### Problem details
Among the entries below, find the lines with the word "operatorname" and copy them.

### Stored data
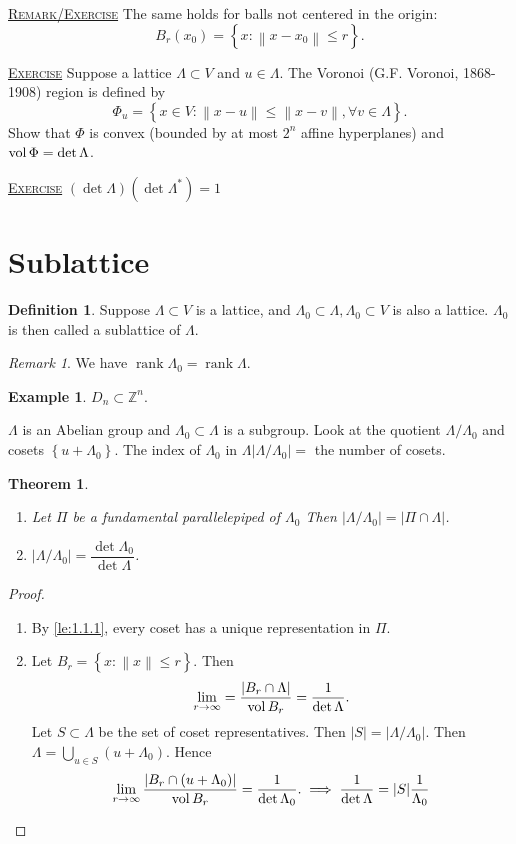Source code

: \documentclass{report}
\newcommand{\Z}{\mathbb{Z}}
\newcommand{\norm}[1]{\left\| #1 \right\|}
\newcommand{\set}[1]{\left\{ #1 \right\}}
\newcommand{\rank}{\operatorname{rank}}
\newcommand{\fancyem}[1]{\underline{\textsc{#1}}}
\newtheorem{theorem}{Theorem}[section]
\theoremstyle{definition}
\newtheorem{definition}{Definition}[section]
\newtheorem{example}{Example}[section]
\theoremstyle{remark}
\newtheorem*{remark}{Remark}
\numberwithin{equation}{section}
\begin{document}
\fancyem{Remark/Exercise} The same holds for balls not centered in the origin: \[B_{r}(x_0) = \set{x: \norm{x - x_0} \leq r}.\]

\fancyem{Exercise} Suppose a lattice $\Lambda \subset V$ and $u \in \Lambda$. The Voronoi (G.F. Voronoi, 1868-1908) region is defined by \[
\Phi_{u} = \set{x \in V: \norm{x - u} \leq \norm{x-v}, \forall v \in \Lambda}.  
\]
Show that $\Phi$ is convex (bounded by at most $2^n$ affine hyperplanes) and $\operatorname{vol} \Phi = \det \Lambda$.

\fancyem{Exercise} $(\det \Lambda)(\det \Lambda^*) = 1$

\section{Sublattice}
\begin{definition}
    Suppose $\Lambda \subset V$ is a lattice, and $\Lambda_0 \subset \Lambda, \Lambda_0 \subset V$ is also a lattice. $\Lambda_0$ is then called a sublattice of $\Lambda$.
\end{definition}
\begin{remark}
    We have $\rank \Lambda_0 = \rank \Lambda$.
\end{remark}
\begin{example}
    $D_n \subset \Z^n$.
\end{example}
$\Lambda$ is an Abelian group and $\Lambda_0 \subset \Lambda$ is a subgroup. Look at the quotient $\Lambda/\Lambda_0$ and cosets $\set{u + \Lambda_0}$. The index of $\Lambda_0$ in $\Lambda |\Lambda / \Lambda_0| = $ the number of cosets.

\begin{theorem}
    \begin{enumerate}
        \item Let $\Pi$ be a fundamental parallelepiped of $\Lambda_0$ Then $|\Lambda / \Lambda_0| = |\Pi \cap \Lambda|$.
        \item $|\Lambda /\Lambda_0| = \dfrac{\det \Lambda_0}{\det \Lambda}$.
    \end{enumerate}
\end{theorem}
\begin{proof}
    \begin{enumerate}
        \item By \autoref{le:1.1.1}, every coset has a unique representation in $\Pi$.
        \item Let $B_r = \set{x: \norm{x} \leq r}$. Then \[\lim_{r \to \infty} = \frac{|B_r \cap \Lambda|}{\operatorname{vol} B_r} = \frac{1}{\det \Lambda}.\]
        Let $S \subset \Lambda$ be the set of coset representatives. Then $|S| = |\Lambda/\Lambda_0|.$ Then $\Lambda = \bigcup_{u \in S} (u + \Lambda_0)$. Hence \[\lim_{r \to \infty} \frac{|B_r \cap (u + \Lambda_0)|}{\operatorname{vol} B_r} = \frac{1}{\det \Lambda_0}. \implies \frac{1}{\det \Lambda} = |S|\frac{1}{\Lambda_0}\qedhere\]
    \end{enumerate}
\end{proof}
\end{document}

### Task result
\newcommand{\rank}{\operatorname{rank}}
Show that $\Phi$ is convex (bounded by at most $2^n$ affine hyperplanes) and $\operatorname{vol} \Phi = \det \Lambda$.
        \item Let $B_r = \set{x: \norm{x} \leq r}$. Then \[\lim_{r \to \infty} = \frac{|B_r \cap \Lambda|}{\operatorname{vol} B_r} = \frac{1}{\det \Lambda}.\]
        Let $S \subset \Lambda$ be the set of coset representatives. Then $|S| = |\Lambda/\Lambda_0|.$ Then $\Lambda = \bigcup_{u \in S} (u + \Lambda_0)$. Hence \[\lim_{r \to \infty} \frac{|B_r \cap (u + \Lambda_0)|}{\operatorname{vol} B_r} = \frac{1}{\det \Lambda_0}. \implies \frac{1}{\det \Lambda} = |S|\frac{1}{\Lambda_0}\qedhere\]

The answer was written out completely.